India, Bangladesh and Myanmar are now reconsidering the pipeline plan connecting the three nations, reports the Telegraph.
Top officials said initially the pipeline would link Sitwe in Myanmar’s Arakan to Mizoram and Tripura in Northeast India and Chittagong in Bangladesh. The pipeline would extend to West Bengal on the Indian mainland and Assam and other Northeastern states on the eastern side.
Some 7,000 kms of pipeline would be required for the gas grid which could be used by all the three countries.
Myanmar and Assam and Tripura in Northeast India would be pumping gas into the grid for sale and supply to mainland India and Bangladesh.
The pipeline project had figured during Prime Minister Narendra Modi’s talks with his Bangladesh counterpart Prime Minister Sheikh Hasina two years back.
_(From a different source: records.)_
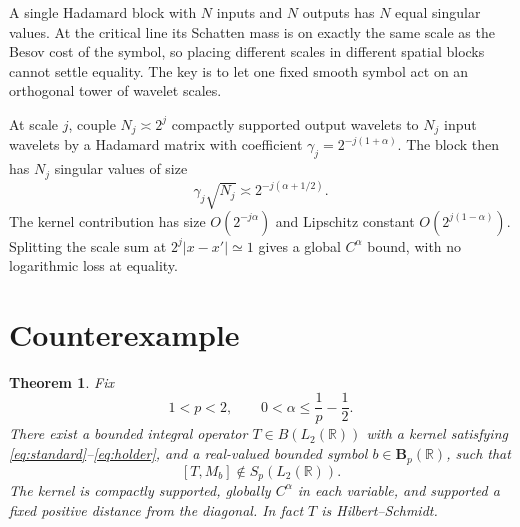 \documentclass[11pt]{article}
\newtheorem{theorem}{Theorem}
\theoremstyle{remark}
\newcommand{\R}{\mathbb R}
\newcommand{\Sp}{S_p(L_2(\mathbb R))}
\begin{document}
A single Hadamard block with $N$ inputs and $N$ outputs has $N$ equal
singular values.  At the critical line its Schatten mass is on exactly the
same scale as the Besov cost of the symbol, so placing different scales in
different spatial blocks cannot settle equality.  The key is to let one
fixed smooth symbol act on an orthogonal tower of wavelet scales.

At scale $j$, couple $N_j\asymp2^j$ compactly supported output wavelets to
$N_j$ input wavelets by a Hadamard matrix with coefficient
$\gamma_j=2^{-j(1+\alpha)}$.  The block then has $N_j$ singular values of
size
\[
                  \gamma_j\sqrt{N_j}
                  \asymp2^{-j(\alpha+1/2)}.
\]
The kernel contribution has size $O(2^{-j\alpha})$ and Lipschitz constant
$O(2^{j(1-\alpha)})$.  Splitting the scale sum at $2^j|x-x'|\simeq1$ gives a
global $C^\alpha$ bound, with no logarithmic loss at equality.

\section{Counterexample}

\begin{theorem}\label{thm:main}
Fix
\[
             1<p<2,\qquad 0<\alpha\leq\frac1p-\frac12.
\]
There exist a bounded integral operator $T\in B(L_2(\R))$ with a kernel
satisfying \eqref{eq:standard}--\eqref{eq:holder}, and a real-valued bounded
symbol $b\in\boldsymbol B_p(\R)$, such that
\[
                         [T,M_b]\notin\Sp.
\]
The kernel is compactly supported, globally $C^\alpha$ in each variable,
and supported a fixed positive distance from the diagonal.  In fact $T$ is
Hilbert--Schmidt.
\end{theorem}
\end{document}
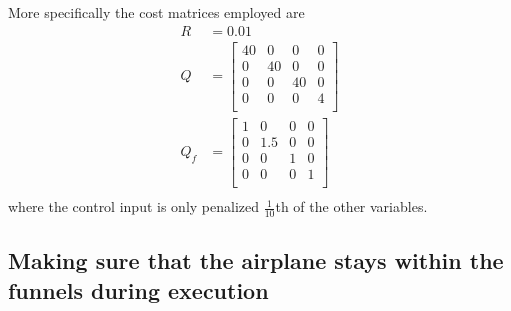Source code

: More specifically the cost matrices employed are
\begin{align*}
  R &= 0.01 \\
  Q &= \begin{bmatrix}
    40 & 0 & 0 & 0 \\
    0 & 40 & 0 & 0 \\
    0 & 0 & 40 & 0 \\
    0 & 0 & 0 & 4 \\
  \end{bmatrix}
  \\
  Q_{f} &=
          \begin{bmatrix}
            1 & 0 & 0 & 0 \\
            0 & 1.5 & 0 & 0 \\
            0 & 0 & 1 & 0 \\
            0 & 0 & 0 & 1 \\
          \end{bmatrix}
  \\
\end{align*}
where the control input is only penalized \(\frac{1}{10}\)th of the other
variables.

\subsection{Making sure that the airplane stays within the funnels during
  execution}
\label{subsec:check-vehicle-in-funnel}

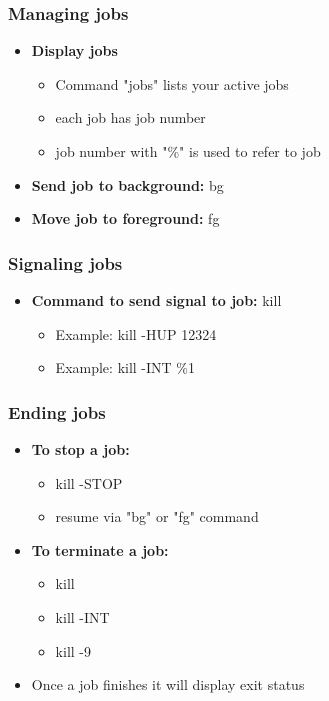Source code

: \documentclass{report}
\begin{document}
    \bigbreak \noindent 
    \subsubsection{Managing jobs}
    \begin{itemize}
        \item \textbf{Display jobs}
            \begin{itemize}
                \item Command "jobs" lists your active jobs
                \item each job has job number
                \item job number with "\%" is used to refer to job
            \end{itemize}
        \item \textbf{Send job to background:} bg
        \item \textbf{Move job to foreground:} fg
    \end{itemize}

    \bigbreak \noindent 
    \subsubsection{Signaling jobs}
    \begin{itemize}
        \item \textbf{Command to send signal to job:} kill
            \begin{itemize}
                \item Example: kill -HUP 12324
                \item Example: kill -INT  \%1
            \end{itemize}
    \end{itemize}

    \bigbreak \noindent 
    \subsubsection{Ending jobs}
    \begin{itemize}
        \item \textbf{To stop a job:}
            \begin{itemize}
                \item kill -STOP
                \item resume via "bg" or "fg" command
            \end{itemize}
        \item \textbf{To terminate a job:}
            \begin{itemize}
                \item kill
                \item kill -INT
                \item kill -9
            \end{itemize}
        \item Once a job finishes it will display exit status
    \end{itemize}
\end{document}
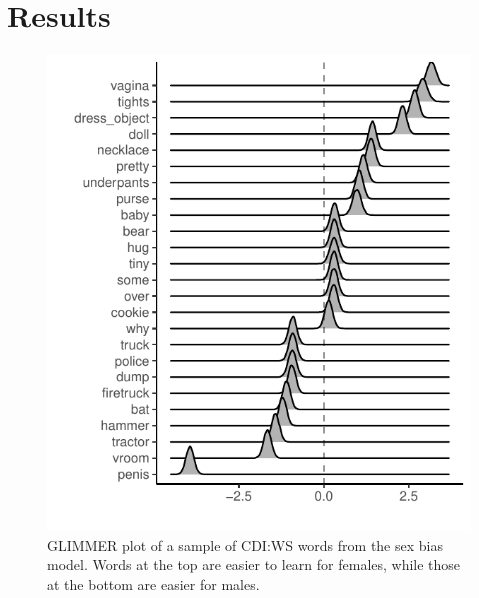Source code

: \documentclass[10pt, letterpaper]{article}
\newenvironment{CodeChunk}{}{}
\begin{document}
\hypertarget{results}{%
\section{Results}\label{results}}

\begin{CodeChunk}
\begin{figure}[H]

{\centering \includegraphics[width=\linewidth]{figs/smGLIMMER_sex_prodWS} 

}

\caption[GLIMMER plot of a sample of CDI:WS words from the sex bias model]{GLIMMER plot of a sample of CDI:WS words from the sex bias model. Words at the top are easier to learn for females, while those at the bottom are easier for males.}\label{fig:sex-glimmer}
\end{figure}
\end{CodeChunk}
\end{document}
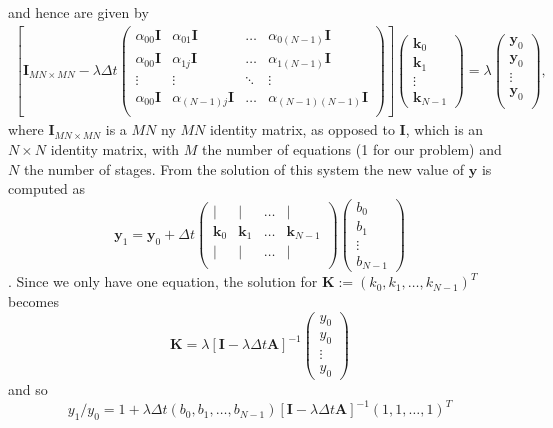 \documentclass[10pt,a4paper]{article}
\newcommand{\bvec}[1]{\mathbf{#1}}
\begin{document}
and hence are given by
\begin{align*}
  \left[ \bvec{I}_{MN\times MN} - \lambda \Delta t \begin{pmatrix}
    \alpha_{00}\bvec{I} &\alpha_{01}\bvec{I} &\hdots &\alpha_{0(N-1)}\bvec{I} \\
    \alpha_{00}\bvec{I} &\alpha_{1j}\bvec{I} &\hdots &\alpha_{1(N-1)}\bvec{I} \\
    \vdots & \vdots & \ddots & \vdots \\
    \alpha_{00}\bvec{I} &\alpha_{(N-1)j}\bvec{I} &\hdots &\alpha_{(N-1)(N-1)}\bvec{I} \\
  \end{pmatrix}\right] \begin{pmatrix} \bvec{k}_0 \\
    \bvec{k}_1 \\
    \vdots \\
    \bvec{k}_{N-1} 
  \end{pmatrix} = \lambda
  \begin{pmatrix}
    \bvec{y}_0 \\
    \bvec{y}_0 \\
    \vdots \\
    \bvec{y}_0 \\
  \end{pmatrix},
\end{align*}
where $\bvec{I}_{MN\times MN}$ is a $MN$ ny $MN$ identity matrix, as opposed to $\bvec{I}$, which is an $N\times N$ identity matrix, with $M$ the number of equations (1 for our problem) and $N$ the number of stages.
From the solution of this system the new value of $\bvec{y}$ is computed as
\begin{equation*}
  \bvec{y}_1 = \bvec{y}_0 + \Delta t
  \begin{pmatrix}
    \vert & \vert & \hdots & \vert \\
    \bvec{k}_0 & \bvec{k}_1 & \hdots & \bvec{k}_{N-1}\\
        \vert & \vert & \hdots & \vert \\
  \end{pmatrix}\begin{pmatrix}
    b_0 \\
    b_1 \\
    \vdots \\
    b_{N-1}
  \end{pmatrix}
\end{equation*}.
Since we only have one equation, the solution for $\bvec{K} := \left(k_0, k_1, \hdots, k_{N-1}\right)^T$ becomes
\begin{equation*}
  \bvec{K} = \lambda \left[ \bvec{I} - \lambda \Delta t \bvec{A}  \right]^{-1}
  \begin{pmatrix}
    y_0 \\
    y_0 \\
    \vdots \\
    y_0
  \end{pmatrix}
\end{equation*}
and so
\begin{equation*}
  y_1/y_0 = 1 + \lambda \Delta t \left(b_0, b_1, \hdots, b_{N-1}\right)\left[\bvec{I} - \lambda \Delta t \bvec{A}\right]^{-1}\left(1, 1, \hdots, 1\right)^T
\end{equation*}
\end{document}
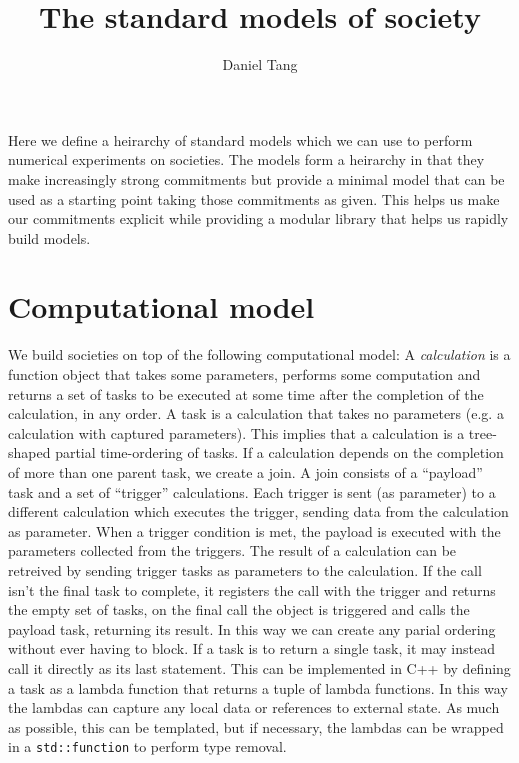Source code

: \documentclass[a4paper]{article}
\title{The standard models of society}
\author{Daniel Tang}
\begin{document}
\maketitle

Here we define a heirarchy of standard models which we can use to perform numerical experiments on societies. The models form a heirarchy in that they make increasingly strong commitments but provide a minimal model that can be used as a starting point taking those commitments as given. This helps us make our commitments explicit while providing a modular library that helps us rapidly build models.

\section{Computational model}

We build societies on top of the following computational model: A \textit{calculation} is a function object that takes some parameters, performs some computation and returns a set of tasks to be executed at some time after the completion of the calculation, in any order. A task is a calculation that takes no parameters (e.g. a calculation with captured parameters). This implies that a calculation is a tree-shaped partial time-ordering of tasks. If a calculation depends on the completion of more than one parent task, we create a join. A join consists of a ``payload'' task and a set of ``trigger'' calculations. Each trigger is sent (as parameter) to a different calculation which executes the trigger, sending data from the calculation as parameter. When a trigger condition is met, the payload is executed with the parameters collected from the triggers. The result of a calculation can be retreived by sending trigger tasks as parameters to the calculation. If the call isn't the final task to complete, it registers the call with the trigger and returns the empty set of tasks, on the final call the object is triggered and calls the payload task, returning its result. In this way we can create any parial ordering without ever having to block. If a task is to return a single task, it may instead call it directly as its last statement. This can be implemented in C++ by defining a task as a lambda function that returns a tuple of lambda functions. In this way the lambdas can capture any local data or references to external state. As much as possible, this can be templated, but if necessary, the lambdas can be wrapped in a \texttt{std::function} to perform type removal.
\end{document}
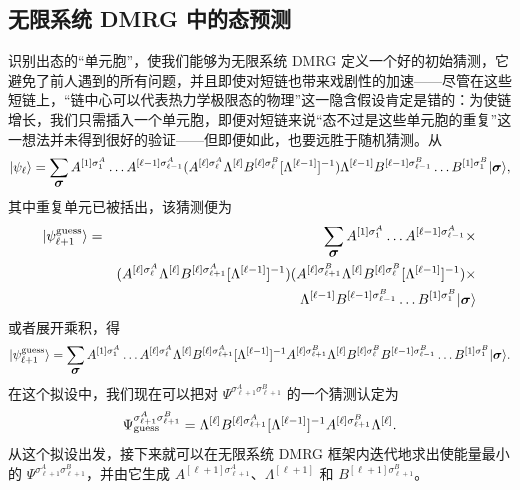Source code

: \documentclass[a4paper,10pt,oneside,onecolumn,1p,times]{elsarticle}
\newcommand{\ket}[1]{\mbox{$| #1  \rangle$}}
\newcommand{\fat}[1]{\mbox{\boldmath$#1$\unboldmath}}	%
\begin{document}
\subsection{无限系统 DMRG 中的态预测} 
识别出态的``单元胞''，使我们能够为无限系统 DMRG 定义一个好的初始猜测\cite{McCulloch08}，它避免了前人遇到的所有问题，并且即使对短链也带来戏剧性的加速——尽管在这些短链上，``链中心可以代表热力学极限态的物理''这一隐含假设肯定是错的：为使链增长，我们只需插入一个单元胞，即便对短链来说``态不过是这些单元胞的重复''这一想法并未得到很好的验证——但即便如此，也要远胜于随机猜测。从
\begin{equation}
\ket{\psi_{\ell}} =  \sum_{\fat{\sigma}} A^{[1]\sigma_1^A} \ldots A^{[\ell-1]\sigma_{\ell-1}^A} (A^{[\ell]\sigma_\ell^A} \Lambda^{[\ell]} B^{[\ell]\sigma_\ell^B} [\Lambda^{[\ell-1]}]^{-1}) \Lambda^{[\ell-1]} B^{[\ell-1]\sigma_{\ell-1}^B} \ldots B^{[1]\sigma_1^B} \ket{\fat{\sigma}},
\end{equation} 
其中重复单元已被括出，该猜测便为
\begin{eqnarray}
\ket{\psi_{\ell+1}^{{\rm guess}}} &=& \sum_{\fat{\sigma}} A^{[1]\sigma_1^A} \ldots  A^{[\ell-1]\sigma_{\ell-1}^A} \times \nonumber \\
& & ( A^{[\ell]\sigma_\ell^A} \Lambda^{[\ell]} B^{[\ell]\sigma_{\ell+1}^A} [\Lambda^{[\ell-1]}]^{-1} ) (A^{[\ell]\sigma_{\ell+1}^B} \Lambda^{[\ell]} B^{[\ell]\sigma_\ell^B}  
[\Lambda^{[\ell-1]}]^{-1} ) \times \nonumber \\
& &  \Lambda^{[\ell-1]} B^{[\ell-1]\sigma_{\ell-1}^B} \ldots B^{[1]\sigma_1^B} \ket{\fat{\sigma}} 
\end{eqnarray}
或者展开乘积，得 
\begin{equation}
\ket{\psi_{\ell+1}^{{\rm guess}}} = \sum_{\fat{\sigma}} A^{[1]\sigma_1^A} \ldots A^{[\ell]\sigma_\ell^A} \Lambda^{[\ell]} B^{[\ell]\sigma_{\ell+1}^A} [\Lambda^{[\ell-1]}]^{-1} A^{[\ell]\sigma_{\ell+1}^B} \Lambda^{[\ell]} B^{[\ell]\sigma_\ell^B} B^{[\ell-1]\sigma_{\ell-1}^B} \ldots B^{[1]\sigma_1^B} \ket{\fat{\sigma}} .
\end{equation}
在这个拟设中，我们现在可以把对 $\Psi^{\sigma_{\ell+1}^A\sigma_{\ell+1}^B}$ 的一个猜测认定为
\begin{equation}
\Psi^{\sigma_{\ell+1}^A\sigma_{\ell+1}^B}_{{\rm guess}} =
\Lambda^{[\ell]} B^{[\ell]\sigma_{\ell+1}^A} [\Lambda^{[\ell-1]}]^{-1} A^{[\ell]\sigma_{\ell+1}^B} \Lambda^{[\ell]} .
\label{eq:guess2sites}
\end{equation}
从这个拟设出发，接下来就可以在无限系统 DMRG 框架内迭代地求出使能量最小的 $\Psi^{\sigma_{\ell+1}^A\sigma_{\ell+1}^B}$，并由它生成 $A^{[\ell+1]\sigma_{\ell+1}^A}$、$\Lambda^{[\ell+1]}$ 和 $B^{[\ell+1]\sigma_{\ell+1}^B}$。
\end{document}
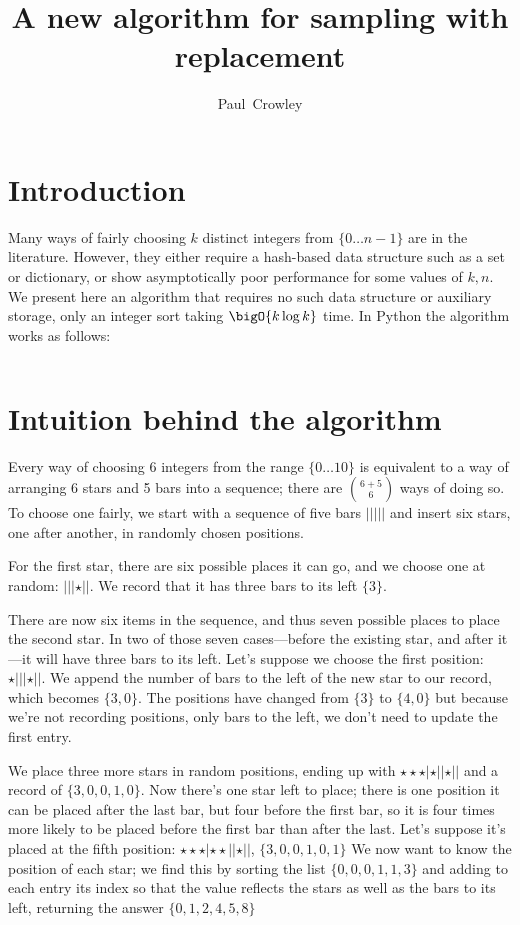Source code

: \documentclass[letterpaper,luatex,11pt]{article}
\title{A new algorithm for sampling with replacement}
\author{Paul~Crowley}
\affil{Google LLC}
\begin{document}
\maketitle

\section{Introduction}

Many ways of fairly choosing $k$ distinct integers from $\{0 \ldots n-1\}$ are in the literature.
However, they either require a hash-based data structure such as a set or dictionary, or
show asymptotically poor performance for some values of $k, n$. We present here an algorithm
that requires no such data structure or auxiliary storage, only an integer sort taking
$\bigO{k \log k}$ time. In Python the algorithm works as follows:

\inputminted{Python}{cardchoose.py}

\section{Intuition behind the algorithm}

Every way of choosing 6 integers from the range $\{0 \ldots 10\}$ is equivalent to a way of
arranging 6 stars and 5 bars into a sequence;
there are $\binom{6 + 5}{6}$ ways of doing so.
To choose one fairly, we start with a sequence of five bars \(|||||\) and insert six stars,
one after another, in randomly chosen positions.

For the first star, there are six possible places it can go, and we choose one at random:
\(|||\star||\). We record that it has three bars to its left \(\{3\}\).

There are now six items in the sequence, and thus seven possible places to place the second star.
In two of those seven cases---before the existing star, and after it---it will have three bars
to its left. Let's suppose we choose the first position: \(\star|||\star||\). We append
the number of bars to the left of the new star to our record, which becomes \(\{3, 0\}\).
The positions have changed from \(\{3\}\)
to \(\{4, 0\}\) but because we're not recording positions, only bars to the left, we don't need to
update the first entry.

We place three more stars in random positions, ending up with \(\star\star\star|\star||\star||\)
and a record of \(\{3, 0, 0, 1, 0\}\). Now there's one star left to place; there is one
position it can be placed after the last bar, but four before the first bar, so it is four times
more likely to be placed before the first bar than after the last. Let's suppose it's placed
at the fifth position: \(\star\star\star|\star\star||\star||\), \(\{3, 0, 0, 1, 0, 1\}\) We now
want to know the position of each star; we find this by sorting the list \(\{0, 0, 0, 1, 1, 3\}\)
and adding to each entry its index so that the value reflects the stars as well as the bars to its
left, returning the answer $\{0, 1, 2, 4, 5, 8\}$
\end{document}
Officials said GAIL, ONGC and Bangladesh Petroleum Corporation held preliminary talks.
India had proposed a cross-country gas pipeline in the first half of the last decade to evacuate gas pumped out from offshore fields in Myanmar awarded to Indian companies. The then government in Dhaka under Khaleda Zia had not agreed to the proposal.
However, with Bangladesh’s economy growing at a spanking 6 per cent rate, the South Asian nation has turned into an energy-starved country and is now keen to buy energy from its neighbours and a pipeline would obviously help.
“We are in need of energy resources and would be willing to consider proposals to bring energy to our country,” said Noman Chowdhury, deputy high commissioner of Bangladesh. Bangladesh government sources said the country was keen on buying gas both from Myanmar as well as from Tripura, “if a gas-pipeline is set up.”
In 2010, the pipeline proposal had cropped up once again, but by then Myanmar was disinterested as a rival facility was already carrying gas from Myanmar through the Shan and Chin states into China. The 2,338km Myanmar-Yunan pipeline will supply some 6.5 trillion cubic feet of gas over a 30-year-period to China.
However new offshore discoveries and Myanmar’s desire to have alternate markets which could balance China have helped to revive plans. Myanmar is estimated to have some 90 cubic feet of gas reserves.
An Indian delegation had sounded out Myanmar officials during a recent visit to that country.
Officials said once the pipeline crossed all hurdles and is built, it could link up with existing the Indian gas grid. India is already building a multi-modal transportation system connecting Sitwe with Aizwal in Mizoram. A gas pipeline within Tripura is already being laid out.